Chapitre 28

Heureusement que tu n'es pas chargée de balayer cet escalier. Telle fut la première pensée de Lyssandra en découvrant les innombrables marches en pierre qui se dressaient devant elle. Elle était si époustouflée qu'elle ne fit pas tout de suite attention au valet qui lui demandait de se décaler.

— Mademoiselle ? Mademoiselle, répétait-il poliment, pouvez-vous avancer de quelques pas, je vous prie ? Vous risquez de vous faire piétiner par le carrosse suivant.

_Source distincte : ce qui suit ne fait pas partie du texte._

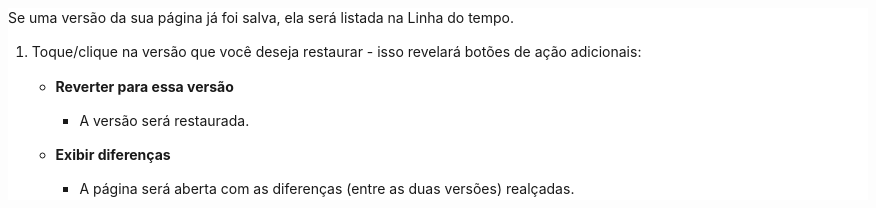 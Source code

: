    Se uma versão da sua página já foi salva, ela será listada na Linha do tempo.

1. Toque/clique na versão que você deseja restaurar - isso revelará botões de ação adicionais:

   * **Reverter para essa versão**

      * A versão será restaurada.
   * **Exibir diferenças**

      * A página será aberta com as diferenças (entre as duas versões) realçadas.
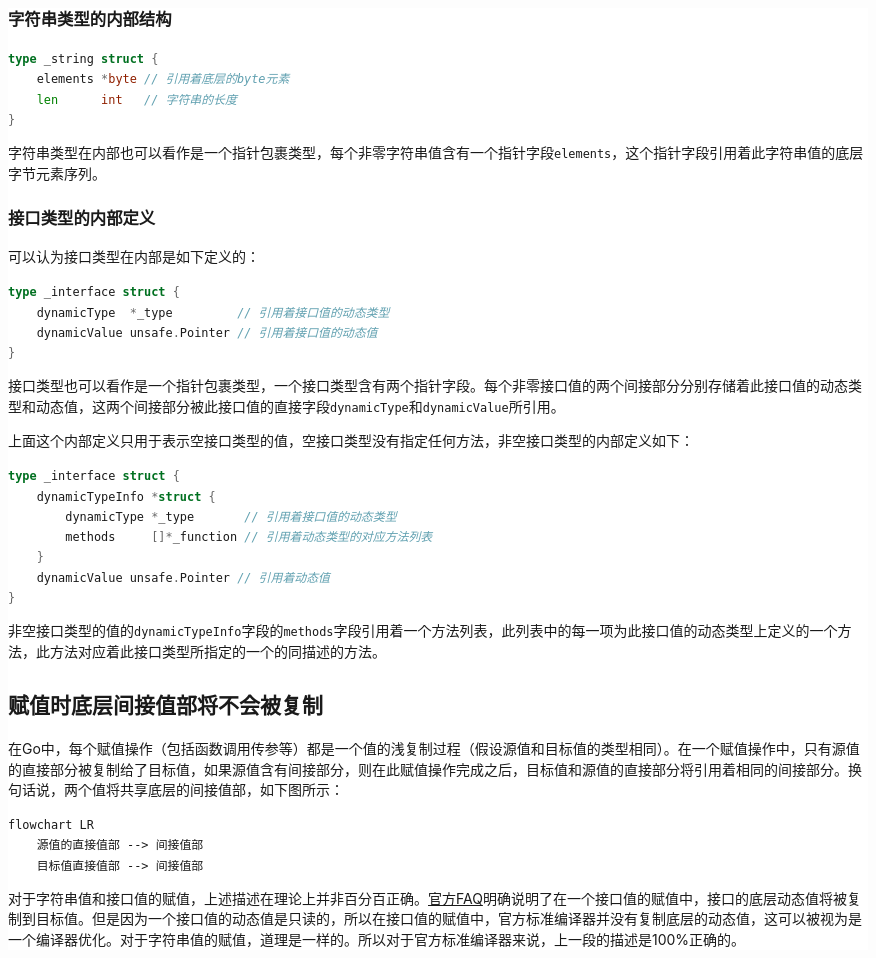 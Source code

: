 ### 字符串类型的内部结构

```go
type _string struct {
	elements *byte // 引用着底层的byte元素
	len      int   // 字符串的长度
}
```

字符串类型在内部也可以看作是一个指针包裹类型，每个非零字符串值含有一个指针字段`elements`，这个指针字段引用着此字符串值的底层字节元素序列。



### 接口类型的内部定义

可以认为接口类型在内部是如下定义的：

```go
type _interface struct {
	dynamicType  *_type         // 引用着接口值的动态类型
	dynamicValue unsafe.Pointer // 引用着接口值的动态值
}
```



接口类型也可以看作是一个指针包裹类型，一个接口类型含有两个指针字段。每个非零接口值的两个间接部分分别存储着此接口值的动态类型和动态值，这两个间接部分被此接口值的直接字段`dynamicType`和`dynamicValue`所引用。

上面这个内部定义只用于表示空接口类型的值，空接口类型没有指定任何方法，非空接口类型的内部定义如下：

```go
type _interface struct {
	dynamicTypeInfo *struct {
		dynamicType *_type       // 引用着接口值的动态类型
		methods     []*_function // 引用着动态类型的对应方法列表
	}
	dynamicValue unsafe.Pointer // 引用着动态值
}
```



非空接口类型的值的`dynamicTypeInfo`字段的`methods`字段引用着一个方法列表，此列表中的每一项为此接口值的动态类型上定义的一个方法，此方法对应着此接口类型所指定的一个的同描述的方法。



## 赋值时底层间接值部将不会被复制

在Go中，每个赋值操作（包括函数调用传参等）都是一个值的浅复制过程（假设源值和目标值的类型相同）。在一个赋值操作中，只有源值的直接部分被复制给了目标值，如果源值含有间接部分，则在此赋值操作完成之后，目标值和源值的直接部分将引用着相同的间接部分。换句话说，两个值将共享底层的间接值部，如下图所示：

```mermaid
flowchart LR
    源值的直接值部 --> 间接值部
    目标值直接值部 --> 间接值部
```

对于字符串值和接口值的赋值，上述描述在理论上并非百分百正确。[官方FAQ](https://golang.google.cn/doc/faq#pass_by_value)明确说明了在一个接口值的赋值中，接口的底层动态值将被复制到目标值。但是因为一个接口值的动态值是只读的，所以在接口值的赋值中，官方标准编译器并没有复制底层的动态值，这可以被视为是一个编译器优化。对于字符串值的赋值，道理是一样的。所以对于官方标准编译器来说，上一段的描述是100%正确的。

Aveuglé par la sublime robe de la jeune fille, il devait certainement la prendre pour une louve de haut rang. Il fallait dire que dès que Lyssandra s'était extirpée de son véhicule, sa tenue s'était déployée autour d'elle avec légèreté, dans un tourbillon de tulle et de mousseline bleus. Les brillants du bustier scintillaient pareils à des étoiles dans une nuit obscure, et de jolies bretelles retombaient sur les frêles épaules de la Neutre. Cela aurait été un outrage que de jeter un coup d'oeil au bracelet d'une si élégante personne.

— Excusez-moi, bredouilla-t-elle tout en continuant à contempler les escaliers.

La largeur de ceux-ci permettait de les diviser en quatre passages, formant quatre files d'attente bien distinctes. Elles étaient séparées par des chaînes faisant office de rampes, où s'appuyaient certains convives. Un valet était posté au bas de chaque file, tenant en main une pancarte qui indiquait à quelle espèce elle était réservée. Tout à fait à gauche se trouvait celle des vampires. Ces derniers n'étaient pas très nombreux, si bien qu'ils avaient simplement à monter les escaliers et à présenter leur carton d'invitation. Il n'y avait donc aucun risque pour que Dame Miranda soit sur les marches, mais Lyssandra prit tout de même la peine de s'en assurer.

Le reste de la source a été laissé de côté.